Similarly, PlayStation haven’t gone up against the Xbox All Access value conversation at all. Instead, while they’ve matched the price of the Xbox Series X with the regular PS5 and gone between the Series X and Series S with the Digital Edition, they’ve ceded every low-cost entry point to Xbox. They’re happy to simply present an expensive console to you and leave it at that. It’s clear that PlayStation know their reputation for games can likely carry them through this generation with ease and so they’re happy to present themselves as the luxury option. It’s a higher cost, but you know what you’ll get, and if you can’t afford it they don’t really care. It feels like PlayStation now has a somewhat similar energy to when they were coming off the PS2 and entering the PS3 generation. They’ve got their reputation and they’ll bank on that to get them through, and this time they don’t have an insanely more expensive console to hamstring themselves with.

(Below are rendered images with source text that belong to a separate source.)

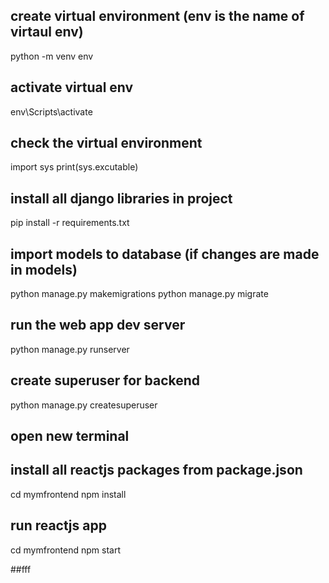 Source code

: ## create virtual environment (env is the name of virtaul env)
python -m venv env

## activate virtual env
env\Scripts\activate 

## check the virtual environment 
import sys
print(sys.excutable)

## install all django libraries in project 
pip install -r requirements.txt

## import models to database (if changes are made in models)
python manage.py makemigrations
python manage.py migrate

## run the web app dev server
python manage.py runserver

## create superuser for backend
python manage.py createsuperuser

## open new terminal
## install all reactjs packages from package.json
cd mymfrontend
npm install 

## run reactjs app
cd mymfrontend
npm start

##fff  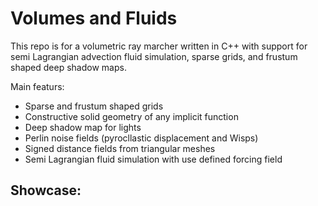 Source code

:# Volumes and Fluids
This repo is for a volumetric ray marcher written in C++ with support for semi Lagrangian advection fluid simulation, sparse grids, and frustum shaped deep shadow maps.

Main featurs:
- Sparse and frustum shaped grids
- Constructive solid geometry of any implicit function
- Deep shadow map for lights
- Perlin noise fields (pyrocllastic displacement and Wisps)
- Signed distance fields from triangular meshes
- Semi Lagrangian fluid simulation with use defined forcing field

## Showcase:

At the end of the day, Xbox has more ground to make up with consumers, and so they’re going hard with a market that PlayStation doesn’t want to engage with in the same way. They’re appealing to the more budget conscious and value hungry consumer. The ones that want to get into the console generation but cannot or will not spend copious amounts of money to do it. Xbox have nailed their value proposition and message and PlayStation is simply making it easy for them.